--- What this task involves ---
A word-for-word copy of the records below is needed, without the images.

+---+

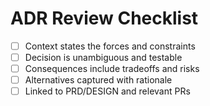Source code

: # ADR Review Checklist

- [ ] Context states the forces and constraints
- [ ] Decision is unambiguous and testable
- [ ] Consequences include tradeoffs and risks
- [ ] Alternatives captured with rationale
- [ ] Linked to PRD/DESIGN and relevant PRs
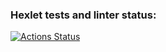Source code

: ### Hexlet tests and linter status:
[![Actions Status](https://github.com/impuls64s/python-project-52/workflows/hexlet-check/badge.svg)](https://github.com/impuls64s/python-project-52/actions)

+---+

--- Written reply ---
Source code

: # ADR Review Checklist

- [ ] Context states the forces and constraints
- [ ] Decision is unambiguous and testable
- [ ] Consequences include tradeoffs and risks
- [ ] Alternatives captured with rationale
- [ ] Linked to PRD/DESIGN and relevant PRs
Source code

: ### Hexlet tests and linter status:
[![Actions Status](https://github.com/impuls64s/python-project-52/workflows/hexlet-check/badge.svg)](https://github.com/impuls64s/python-project-52/actions)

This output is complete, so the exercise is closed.